The Bluesbox Collection

1940's Kay archtop

If you came here from the "Guitar Museum" page, you might be confused because the guitar is pictured there with it's new finish. I bought this guitar in August of '99 at the Blue Note guitar shop in Berkeley. The top is solid carved spruce, sides and back are made of solid maple and this model would have been close to top-of-the-line for Kay at the time. Notice the nicely figured rosewood fingerboard with unusual "pick shaped" inlays. I attached the pickguard myself, made for a Gibson L5, and the tuners were apparently replaced with individual units by a previous owner. I call this guitar "Old Scarface" because it has some cracks on the upper and lower left hand bouts which have been repaired rather inexpertly by a previous owner. The guitar has a great tone and is surprisingly loud for a small bodied archtop. It also has an unusually (for a war-time Kay) fast neck. Knowledgable guitarists always comment on it whenever I bring it out. Here's the back.
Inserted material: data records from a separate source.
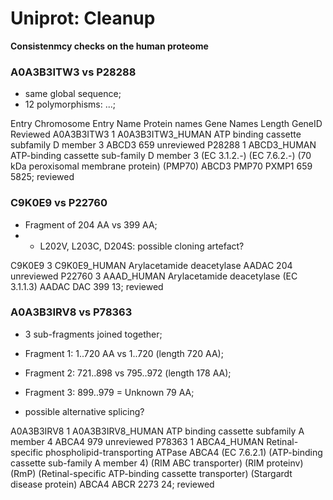 
# Uniprot: Cleanup

**Consistenmcy checks on the human proteome**

### A0A3B3ITW3 vs P28288

- same global sequence;
- 12 polymorphisms: ...;

Entry	Chromosome	Entry Name	Protein names	Gene Names	Length	GeneID	Reviewed
A0A3B3ITW3	1	A0A3B3ITW3_HUMAN	ATP binding cassette subfamily D member 3	ABCD3	659		unreviewed
P28288	1	ABCD3_HUMAN	ATP-binding cassette sub-family D member 3 (EC 3.1.2.-) (EC 7.6.2.-) (70 kDa peroxisomal membrane protein) (PMP70)	ABCD3 PMP70 PXMP1	659	5825;	reviewed


### C9K0E9 vs P22760

- Fragment of 204 AA vs 399 AA;
- + L202V, L203C, D204S: possible cloning artefact?

C9K0E9	3	C9K0E9_HUMAN	Arylacetamide deacetylase	AADAC	204		unreviewed
P22760	3	AAAD_HUMAN	Arylacetamide deacetylase (EC 3.1.1.3)	AADAC DAC	399	13;	reviewed


### A0A3B3IRV8 vs P78363

- 3 sub-fragments joined together;
- Fragment 1: 1..720 AA vs 1..720 (length 720 AA);
- Fragment 2: 721..898 vs 795..972 (length 178 AA);
- Fragment 3: 899..979 = Unknown 79 AA;

- possible alternative splicing?

A0A3B3IRV8	1	A0A3B3IRV8_HUMAN	ATP binding cassette subfamily A member 4	ABCA4	979		unreviewed
P78363	1	ABCA4_HUMAN	Retinal-specific phospholipid-transporting ATPase ABCA4 (EC 7.6.2.1) (ATP-binding cassette sub-family A member 4) (RIM ABC transporter) (RIM proteinv) (RmP) (Retinal-specific ATP-binding cassette transporter) (Stargardt disease protein)	ABCA4 ABCR	2273	24;	reviewed


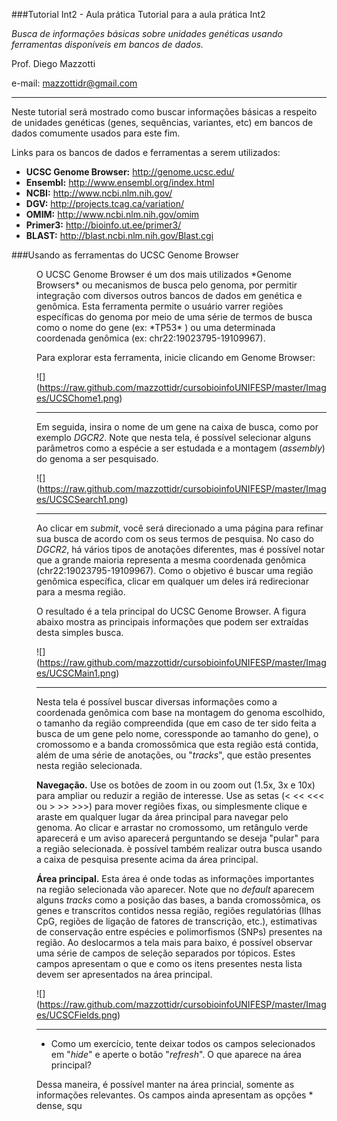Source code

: ###Tutorial Int2 - Aula prática
Tutorial para a aula prática Int2

*Busca de informações básicas sobre unidades genéticas usando ferramentas disponíveis em bancos de dados.*

Prof. Diego Mazzotti

e-mail: mazzottidr@gmail.com

---

Neste tutorial será mostrado como buscar informações básicas a respeito de unidades genéticas (genes, sequências, variantes, etc) em bancos de dados comumente usados para este fim.

Links para os bancos de dados e ferramentas a serem utilizados:

* **UCSC Genome Browser:** http://genome.ucsc.edu/
* **Ensembl:** http://www.ensembl.org/index.html
* **NCBI:** http://www.ncbi.nlm.nih.gov/
* **DGV:** http://projects.tcag.ca/variation/
* **OMIM:** http://www.ncbi.nlm.nih.gov/omim
* **Primer3:** http://bioinfo.ut.ee/primer3/
* **BLAST:** http://blast.ncbi.nlm.nih.gov/Blast.cgi

###Usando as ferramentas do UCSC Genome Browser

<dd>O UCSC Genome Browser é um dos mais utilizados *Genome Browsers* ou mecanismos de busca pelo genoma, por permitir integração com diversos outros bancos de dados em genética e genômica. Esta ferramenta permite o usuário varrer regiões específicas do genoma por meio de uma série de termos de busca como o nome do gene (ex: *TP53* ) ou uma determinada coordenada genômica (ex: chr22:19023795-19109967).

Para explorar esta ferramenta, inicie clicando em Genome Browser:

![] (https://raw.github.com/mazzottidr/cursobioinfoUNIFESP/master/Images/UCSChome1.png)

---
Em seguida, insira o nome de um gene na caixa de busca, como por exemplo *DGCR2*. Note que nesta tela, é possível selecionar alguns parâmetros como a espécie a ser estudada e a montagem (*assembly*) do genoma a ser pesquisado.

![] (https://raw.github.com/mazzottidr/cursobioinfoUNIFESP/master/Images/UCSCSearch1.png)

---
Ao clicar em *submit*, você será direcionado a uma página para refinar sua busca de acordo com os seus termos de pesquisa. No caso do *DGCR2*, há vários tipos de anotações diferentes, mas é possível notar que a grande maioria representa a mesma coordenada genômica (chr22:19023795-19109967). Como o objetivo é buscar uma região genômica específica, clicar em qualquer um deles irá redirecionar para a mesma região.

O resultado é a tela principal do UCSC Genome Browser. A figura abaixo mostra as principais informações que podem ser extraídas desta simples busca.

![] (https://raw.github.com/mazzottidr/cursobioinfoUNIFESP/master/Images/UCSCMain1.png)

---
Nesta tela é possível buscar diversas informações como a coordenada genômica com base na montagem do genoma escolhido, o tamanho da região compreendida (que em caso de ter sido feita a busca de um gene pelo nome, coressponde ao tamanho do gene), o cromossomo e a banda cromossômica que esta região está contida, além de uma série de anotações, ou "*tracks*", que estão presentes nesta região selecionada.

**Navegação.** Use os botões de zoom in ou zoom out (1.5x, 3x e 10x) para ampliar ou reduzir a região de interesse. Use as setas (< << <<< ou > >> >>>) para mover regiões fixas, ou simplesmente clique e araste em qualquer lugar da área principal para navegar pelo genoma. Ao clicar e arrastar no cromossomo, um retângulo verde aparecerá e um aviso aparecerá perguntando se deseja "pular" para a região selecionada. è possível também realizar outra busca usando a caixa de pesquisa presente acima da área principal.

**Área principal.** Esta área é onde todas as informações importantes na região selecionada vão aparecer. Note que no *default* aparecem alguns *tracks* como a posição das bases, a banda cromossômica, os genes e transcritos contidos nessa região, regiões regulatórias (Ilhas CpG, regiões de ligação de fatores de transcrição, etc.), estimativas de conservação entre espécies e polimorfismos (SNPs) presentes na região. Ao deslocarmos a tela mais para baixo, é possível observar uma série de campos de seleção separados por tópicos. Estes campos apresentam o que e como os itens presentes nesta lista devem ser apresentados na área principal.

![] (https://raw.github.com/mazzottidr/cursobioinfoUNIFESP/master/Images/UCSCFields.png)

---

* Como um exercício, tente deixar todos os campos selecionados em "*hide*" e aperte o botão "*refresh*". O que aparece na área principal?

Dessa maneira, é possível  manter na área princial, somente as informações relevantes. Os campos ainda apresentam as opções * dense, squ 
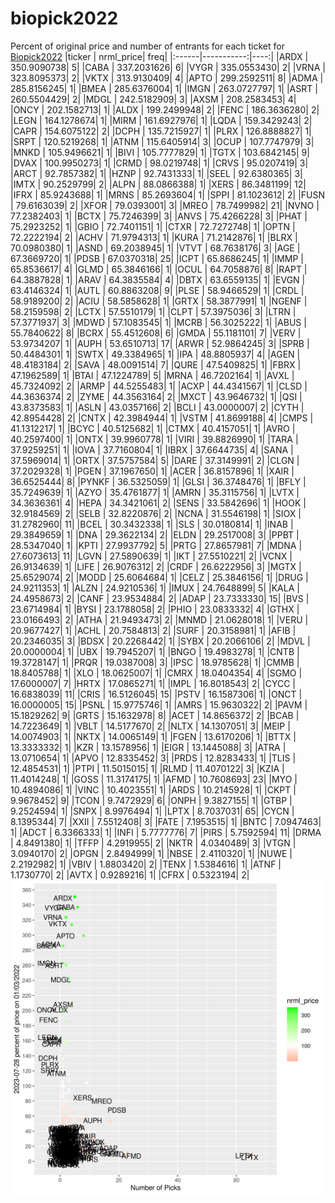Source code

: # biopick2022
Percent of original price and number of entrants for each ticket for [Biopick2022](https://twitter.com/hashtag/Biopick2022)
|ticker |  nrml_price| freq|
|:------|-----------:|----:|
|ARDX   | 350.9090738|    5|
|CABA   | 337.2031626|    6|
|VYGR   | 335.0553430|    2|
|VRNA   | 323.8095373|    2|
|VKTX   | 313.9130409|    4|
|APTO   | 299.2592511|    8|
|ADMA   | 285.8156245|    1|
|BMEA   | 285.6376004|    1|
|IMGN   | 263.0727797|    1|
|ASRT   | 260.5504429|    2|
|MDGL   | 242.5182909|    3|
|AXSM   | 208.2583453|    4|
|ONCY   | 202.1582713|    1|
|ALDX   | 199.2499948|    2|
|FENC   | 186.3636280|    2|
|LEGN   | 164.1278674|    1|
|MIRM   | 161.6927976|    1|
|LQDA   | 159.3429243|    2|
|CAPR   | 154.6075122|    2|
|DCPH   | 135.7215927|    1|
|PLRX   | 126.8888827|    1|
|SRPT   | 120.5219268|    1|
|ATNM   | 115.6405914|    3|
|OCUP   | 107.7747979|    3|
|MNKD   | 105.9496621|    1|
|BIVI   | 105.7777829|    1|
|TGTX   | 103.6842145|    9|
|DVAX   | 100.9950273|    1|
|CRMD   |  98.0219748|    1|
|CRVS   |  95.0207419|    3|
|ARCT   |  92.7857382|    1|
|HZNP   |  92.7431333|    1|
|SEEL   |  92.6380365|    3|
|IMTX   |  90.2529799|    2|
|ALPN   |  88.0866388|    1|
|XERS   |  86.3481199|   12|
|IFRX   |  85.9243688|    1|
|MRNS   |  85.2693604|    1|
|SPPI   |  81.1023612|    2|
|FUSN   |  79.6163039|    2|
|XFOR   |  79.0393001|    3|
|MREO   |  78.7499982|   21|
|NVNO   |  77.2382403|    1|
|BCTX   |  75.7246399|    3|
|ANVS   |  75.4266228|    3|
|PHAT   |  75.2923252|    1|
|GBIO   |  72.7401151|    1|
|CTXR   |  72.7272748|    1|
|OPTN   |  72.2222194|    2|
|ACHV   |  71.9794313|    1|
|KURA   |  71.2142876|    1|
|BLRX   |  70.0980380|    1|
|ASND   |  69.2038945|    1|
|VTVT   |  68.7638176|    3|
|AGE    |  67.3669720|    1|
|PDSB   |  67.0370318|   25|
|ICPT   |  65.8686245|    1|
|IMMP   |  65.8536617|    4|
|GLMD   |  65.3846166|    1|
|OCUL   |  64.7058876|    8|
|RAPT   |  64.3887828|    1|
|ARAV   |  64.3835584|    4|
|DBTX   |  63.6559135|    1|
|EVGN   |  63.4146324|    1|
|AUTL   |  60.8863208|    9|
|PLSE   |  58.9466529|    1|
|CRDL   |  58.9189200|    2|
|ACIU   |  58.5858628|    1|
|GRTX   |  58.3877991|    1|
|NGENF  |  58.2159598|    2|
|LCTX   |  57.5510179|    1|
|CLPT   |  57.3975036|    3|
|LTRN   |  57.3771937|    3|
|MDWD   |  57.1083545|    1|
|MCRB   |  56.3025222|    1|
|ABUS   |  55.7840622|    8|
|BCRX   |  55.4512608|    6|
|GMDA   |  55.1181101|    7|
|VERV   |  53.9734207|    1|
|AUPH   |  53.6510713|   17|
|ARWR   |  52.9864245|    3|
|SPRB   |  50.4484301|    1|
|SWTX   |  49.3384965|    1|
|IPA    |  48.8805937|    4|
|AGEN   |  48.4183184|    2|
|SAVA   |  48.0091514|    7|
|QURE   |  47.5409825|    1|
|FBRX   |  47.1962589|    1|
|BTAI   |  47.1224789|    5|
|MRNA   |  46.7202164|    1|
|AVXL   |  45.7324092|    2|
|ARMP   |  44.5255483|    1|
|ACXP   |  44.4341567|    1|
|CLSD   |  44.3636374|    2|
|ZYME   |  44.3563164|    2|
|MXCT   |  43.9646732|    1|
|QSI    |  43.8373583|    1|
|ASLN   |  43.0357166|    2|
|BCLI   |  43.0000007|    2|
|CYTH   |  42.8954428|    2|
|CNTX   |  42.3984944|    1|
|VSTM   |  41.8699188|    4|
|CMPS   |  41.1312217|    1|
|BCYC   |  40.5125682|    1|
|CTMX   |  40.4157051|    1|
|AVRO   |  40.2597400|    1|
|ONTX   |  39.9960778|    1|
|VIRI   |  39.8826990|    1|
|TARA   |  37.9259251|    1|
|IOVA   |  37.7160804|    1|
|IBRX   |  37.6644735|    4|
|SANA   |  37.5969014|    1|
|ORTX   |  37.5757584|    5|
|DARE   |  37.3149991|    2|
|CLGN   |  37.2029328|    1|
|PGEN   |  37.1967650|    1|
|ACER   |  36.8157896|    1|
|XAIR   |  36.6525444|    8|
|PYNKF  |  36.5325059|    1|
|GLSI   |  36.3748476|    1|
|BFLY   |  35.7249639|    1|
|AZYO   |  35.4761877|    1|
|AMRN   |  35.3115756|    1|
|LVTX   |  34.3636361|    4|
|HEPA   |  34.3421061|    2|
|SENS   |  33.5842696|    1|
|HOOK   |  32.9184569|    2|
|SELB   |  32.8220876|    2|
|NCNA   |  31.5546198|    1|
|SIOX   |  31.2782960|   11|
|BCEL   |  30.3432338|    1|
|SLS    |  30.0180814|    1|
|INAB   |  29.3849659|    1|
|DNA    |  29.3622134|    2|
|ELDN   |  29.2517008|    3|
|PPBT   |  28.5347040|    1|
|KPTI   |  27.9937792|    5|
|PRTG   |  27.8657981|    7|
|MDNA   |  27.6073613|   11|
|LGVN   |  27.5890639|    1|
|IKT    |  27.5510221|    2|
|VCNX   |  26.9134639|    1|
|LIFE   |  26.9076312|    2|
|CRDF   |  26.6222956|    3|
|MGTX   |  25.6529074|    2|
|MODD   |  25.6064684|    1|
|CELZ   |  25.3846156|    1|
|DRUG   |  24.9211353|    1|
|ALZN   |  24.9210536|    1|
|IMUX   |  24.7648899|    5|
|KALA   |  24.4958673|    2|
|CANF   |  23.9534884|    2|
|ADAP   |  23.7333330|   15|
|BVS    |  23.6714984|    1|
|BYSI   |  23.1788058|    2|
|PHIO   |  23.0833332|    4|
|GTHX   |  23.0166493|    2|
|ATHA   |  21.9493473|    2|
|MNMD   |  21.0628018|    1|
|VERU   |  20.9677427|    1|
|ACHL   |  20.7584813|    2|
|SURF   |  20.3158981|    1|
|AFIB   |  20.2346035|    3|
|BDSX   |  20.2268442|    1|
|SYBX   |  20.2066106|    2|
|MDVL   |  20.0000004|    1|
|UBX    |  19.7945207|    1|
|BNGO   |  19.4983278|    1|
|CNTB   |  19.3728147|    1|
|PRQR   |  19.0387008|    3|
|IPSC   |  18.9785628|    1|
|CMMB   |  18.8405788|    1|
|XLO    |  18.0625007|    1|
|CMRX   |  18.0404354|    4|
|SGMO   |  17.6000007|    7|
|HRTX   |  17.0865271|    1|
|IMPL   |  16.8018543|    2|
|CYCC   |  16.6838039|   11|
|CRIS   |  16.5126045|   15|
|PSTV   |  16.1587306|    1|
|ONCT   |  16.0000005|   15|
|PSNL   |  15.9775746|    1|
|AMRS   |  15.9630322|    2|
|PAVM   |  15.1829262|    9|
|GRTS   |  15.1632978|    8|
|ACET   |  14.8656372|    2|
|BCAB   |  14.7223649|    1|
|VBLT   |  14.5177670|    2|
|NLTX   |  14.1307051|    3|
|MEIP   |  14.0074903|    1|
|NKTX   |  14.0065149|    1|
|FGEN   |  13.6170206|    1|
|BTTX   |  13.3333332|    1|
|KZR    |  13.1578956|    1|
|EIGR   |  13.1445088|    3|
|ATRA   |  13.0710654|    1|
|APVO   |  12.8335452|    3|
|PRDS   |  12.8283433|    1|
|TLIS   |  12.4854531|    1|
|PTPI   |  11.5015015|    1|
|RLMD   |  11.4070122|    3|
|KZIA   |  11.4014248|    1|
|GOSS   |  11.3174175|    1|
|AFMD   |  10.7608693|   23|
|MYO    |  10.4894086|    1|
|VINC   |  10.4023551|    1|
|ARDS   |  10.2145928|    1|
|CKPT   |   9.9678452|    9|
|TCON   |   9.7472929|    6|
|ONPH   |   9.3827155|    1|
|GTBP   |   9.2524594|    1|
|SNPX   |   8.9976494|    1|
|LPTX   |   8.7037031|   65|
|CYCN   |   8.1395344|    7|
|XXII   |   7.5512408|    3|
|FATE   |   7.1953515|    1|
|BNTC   |   7.0947463|    1|
|ADCT   |   6.3366333|    1|
|INFI   |   5.7777776|    7|
|PIRS   |   5.7592594|   11|
|DRMA   |   4.8491380|    1|
|TFFP   |   4.2919955|    2|
|NKTR   |   4.0340489|    3|
|VTGN   |   3.0940170|    2|
|OPGN   |   2.8494999|    1|
|NBSE   |   2.4110320|    1|
|NUWE   |   2.2192982|    1|
|VBIV   |   1.8803420|    2|
|TENX   |   1.5384616|    1|
|ATNF   |   1.1730770|    2|
|AVTX   |   0.9289216|    1|
|CFRX   |   0.5323194|    2|
![retvspicks](biopicks.png?raw=true)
Update March, 2002: I eventually got tired of looking at the scars on the face of this guitar, so I decided to refinish it. I stripped off the old finish, which was pretty easy since it was chipped in several places, and used a clear rubbing oil stain then varnished it to give it an antique natural finish. Here is what it looks like now. This closeup of the face reveals that the scars still show, but they are not nearly as objectionable. Sanding off the sides and back revealed a nice quilted flame. The pickguard has been changed to more authentic Kay tortoise shell model. This shot also shows the fancy binding around the face (my previous camera wasn't capable of showing this kind of detail).

I faced the headstock with matching tortoise shell material and installed the diamond shaped, mother-of-pearl inlay by cutting through the facing.

I got this Art Deco style tailpiece off of another guitar many years ago and had it laying around. It was all chrome before I attached the tortoise shell facing to match the headstock and pickguard and installed the inlay.

A funny story about this guitar: I perfomed at the Healdsburg Guitar Festival the weekend of August 14, about two weeks after I bought the guitar, and ran into a friend, a luthier named Tom Ribbecke who builds wonderful archtops, and showed him the guitar. As we were talking, another luthier, Ralph Novak, walked up to take a look. Ralph is a collector of vintage "House Brand" instruments and quite an authority on the subject. He picked the guitar up and looked it over, telling me most of the information I have printed above concerning the instrument's origin. He turned to Tom and thinking to make a funny, cracked "Now you could learn something about tone from this guitar..." and strummed it. He looked surprised and said, "Wow! This sounds pretty good!" He continued to play it and told me I got a real bargain for the $200 I paid for it.